• Supplied records
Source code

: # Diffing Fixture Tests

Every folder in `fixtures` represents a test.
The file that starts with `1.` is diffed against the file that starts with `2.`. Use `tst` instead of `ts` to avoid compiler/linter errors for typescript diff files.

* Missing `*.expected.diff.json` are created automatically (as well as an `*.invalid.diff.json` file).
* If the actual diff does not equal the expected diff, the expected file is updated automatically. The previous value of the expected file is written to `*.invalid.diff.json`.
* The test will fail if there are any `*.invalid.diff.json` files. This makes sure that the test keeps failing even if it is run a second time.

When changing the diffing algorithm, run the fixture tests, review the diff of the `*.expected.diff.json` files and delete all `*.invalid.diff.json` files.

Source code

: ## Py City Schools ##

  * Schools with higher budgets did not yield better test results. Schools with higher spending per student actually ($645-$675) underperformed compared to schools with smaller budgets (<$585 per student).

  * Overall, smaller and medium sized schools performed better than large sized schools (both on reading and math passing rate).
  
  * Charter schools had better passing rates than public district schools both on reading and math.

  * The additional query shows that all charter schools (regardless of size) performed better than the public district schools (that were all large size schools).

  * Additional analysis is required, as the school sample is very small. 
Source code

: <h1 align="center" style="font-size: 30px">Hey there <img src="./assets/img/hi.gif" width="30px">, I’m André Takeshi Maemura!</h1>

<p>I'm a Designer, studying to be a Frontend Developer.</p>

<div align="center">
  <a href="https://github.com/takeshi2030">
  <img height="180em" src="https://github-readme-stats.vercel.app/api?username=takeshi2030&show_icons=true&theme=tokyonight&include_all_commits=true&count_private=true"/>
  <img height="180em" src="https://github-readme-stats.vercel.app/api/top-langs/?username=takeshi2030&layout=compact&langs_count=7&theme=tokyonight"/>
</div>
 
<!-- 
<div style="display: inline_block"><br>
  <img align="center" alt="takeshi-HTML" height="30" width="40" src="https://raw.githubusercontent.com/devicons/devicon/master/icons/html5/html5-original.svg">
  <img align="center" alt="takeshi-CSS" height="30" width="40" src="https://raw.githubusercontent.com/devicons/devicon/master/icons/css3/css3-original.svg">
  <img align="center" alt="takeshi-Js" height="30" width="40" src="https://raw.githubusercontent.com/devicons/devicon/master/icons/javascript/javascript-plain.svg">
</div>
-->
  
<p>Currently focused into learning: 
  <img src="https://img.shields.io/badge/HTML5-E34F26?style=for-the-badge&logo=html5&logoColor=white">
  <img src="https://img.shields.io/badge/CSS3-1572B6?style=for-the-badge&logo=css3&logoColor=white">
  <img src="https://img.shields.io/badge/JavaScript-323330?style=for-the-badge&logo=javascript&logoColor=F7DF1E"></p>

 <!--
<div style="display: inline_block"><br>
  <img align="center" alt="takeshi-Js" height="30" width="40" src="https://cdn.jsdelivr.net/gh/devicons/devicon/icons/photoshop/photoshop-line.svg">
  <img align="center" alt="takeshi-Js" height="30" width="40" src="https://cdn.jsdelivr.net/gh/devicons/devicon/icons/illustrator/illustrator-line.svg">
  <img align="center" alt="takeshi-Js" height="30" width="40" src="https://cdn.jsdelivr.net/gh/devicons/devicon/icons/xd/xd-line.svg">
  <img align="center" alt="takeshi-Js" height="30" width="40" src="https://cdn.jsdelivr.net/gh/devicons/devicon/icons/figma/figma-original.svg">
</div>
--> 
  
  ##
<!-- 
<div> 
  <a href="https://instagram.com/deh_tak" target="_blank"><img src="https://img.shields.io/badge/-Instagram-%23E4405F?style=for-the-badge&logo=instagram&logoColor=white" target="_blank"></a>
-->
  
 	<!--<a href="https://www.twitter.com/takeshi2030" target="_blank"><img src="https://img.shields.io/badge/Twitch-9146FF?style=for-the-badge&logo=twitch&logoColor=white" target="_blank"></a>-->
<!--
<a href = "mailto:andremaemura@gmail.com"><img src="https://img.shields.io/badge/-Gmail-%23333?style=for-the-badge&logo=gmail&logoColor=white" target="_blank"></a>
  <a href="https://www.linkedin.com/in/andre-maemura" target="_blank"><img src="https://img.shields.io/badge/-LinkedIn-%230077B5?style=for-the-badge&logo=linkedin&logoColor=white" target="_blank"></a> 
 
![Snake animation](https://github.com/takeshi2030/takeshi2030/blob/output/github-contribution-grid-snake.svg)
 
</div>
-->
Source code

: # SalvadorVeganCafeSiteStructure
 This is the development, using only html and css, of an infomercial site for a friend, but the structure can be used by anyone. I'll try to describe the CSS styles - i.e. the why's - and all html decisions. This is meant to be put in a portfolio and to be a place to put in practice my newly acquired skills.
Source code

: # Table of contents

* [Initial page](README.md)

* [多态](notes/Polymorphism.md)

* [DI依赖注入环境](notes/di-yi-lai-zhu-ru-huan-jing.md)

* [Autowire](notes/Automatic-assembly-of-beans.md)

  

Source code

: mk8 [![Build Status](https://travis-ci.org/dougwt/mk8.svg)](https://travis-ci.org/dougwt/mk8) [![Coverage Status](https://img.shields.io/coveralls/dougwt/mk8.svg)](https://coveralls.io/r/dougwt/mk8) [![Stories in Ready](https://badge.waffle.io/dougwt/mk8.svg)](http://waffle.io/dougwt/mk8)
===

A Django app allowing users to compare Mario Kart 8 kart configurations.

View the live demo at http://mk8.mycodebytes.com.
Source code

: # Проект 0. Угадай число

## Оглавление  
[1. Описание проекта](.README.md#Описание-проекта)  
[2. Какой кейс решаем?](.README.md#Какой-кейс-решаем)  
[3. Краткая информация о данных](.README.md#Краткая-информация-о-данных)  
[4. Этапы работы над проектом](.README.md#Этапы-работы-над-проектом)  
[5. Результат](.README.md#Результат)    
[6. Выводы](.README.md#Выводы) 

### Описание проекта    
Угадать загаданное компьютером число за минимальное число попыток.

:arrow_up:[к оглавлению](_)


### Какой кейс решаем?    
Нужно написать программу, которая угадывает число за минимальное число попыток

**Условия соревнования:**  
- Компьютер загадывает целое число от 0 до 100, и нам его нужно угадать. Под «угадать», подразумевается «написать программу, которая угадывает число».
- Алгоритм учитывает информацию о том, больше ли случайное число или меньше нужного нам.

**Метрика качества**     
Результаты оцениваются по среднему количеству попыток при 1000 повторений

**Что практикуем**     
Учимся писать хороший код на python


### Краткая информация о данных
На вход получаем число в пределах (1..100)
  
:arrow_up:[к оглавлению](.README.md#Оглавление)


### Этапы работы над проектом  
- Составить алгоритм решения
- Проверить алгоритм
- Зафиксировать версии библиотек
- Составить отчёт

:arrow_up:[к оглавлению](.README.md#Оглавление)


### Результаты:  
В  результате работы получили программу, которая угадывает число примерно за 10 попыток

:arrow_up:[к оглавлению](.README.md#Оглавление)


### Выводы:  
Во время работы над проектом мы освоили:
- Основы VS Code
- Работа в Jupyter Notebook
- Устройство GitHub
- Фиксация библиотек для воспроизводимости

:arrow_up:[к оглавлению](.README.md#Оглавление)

• Problem
The reply must consist solely of the lines from the one containing "0. Угадай число" through the last line in the material above, reproduced exactly.

• Written response
: # Проект 0. Угадай число

## Оглавление  
[1. Описание проекта](.README.md#Описание-проекта)  
[2. Какой кейс решаем?](.README.md#Какой-кейс-решаем)  
[3. Краткая информация о данных](.README.md#Краткая-информация-о-данных)  
[4. Этапы работы над проектом](.README.md#Этапы-работы-над-проектом)  
[5. Результат](.README.md#Результат)    
[6. Выводы](.README.md#Выводы) 

### Описание проекта    
Угадать загаданное компьютером число за минимальное число попыток.

:arrow_up:[к оглавлению](_)


### Какой кейс решаем?    
Нужно написать программу, которая угадывает число за минимальное число попыток

**Условия соревнования:**  
- Компьютер загадывает целое число от 0 до 100, и нам его нужно угадать. Под «угадать», подразумевается «написать программу, которая угадывает число».
- Алгоритм учитывает информацию о том, больше ли случайное число или меньше нужного нам.

**Метрика качества**     
Результаты оцениваются по среднему количеству попыток при 1000 повторений

**Что практикуем**     
Учимся писать хороший код на python


### Краткая информация о данных
На вход получаем число в пределах (1..100)
  
:arrow_up:[к оглавлению](.README.md#Оглавление)


### Этапы работы над проектом  
- Составить алгоритм решения
- Проверить алгоритм
- Зафиксировать версии библиотек
- Составить отчёт

:arrow_up:[к оглавлению](.README.md#Оглавление)


### Результаты:  
В  результате работы получили программу, которая угадывает число примерно за 10 попыток

:arrow_up:[к оглавлению](.README.md#Оглавление)


### Выводы:  
Во время работы над проектом мы освоили:
- Основы VS Code
- Работа в Jupyter Notebook
- Устройство GitHub
- Фиксация библиотек для воспроизводимости

:arrow_up:[к оглавлению](.README.md#Оглавление)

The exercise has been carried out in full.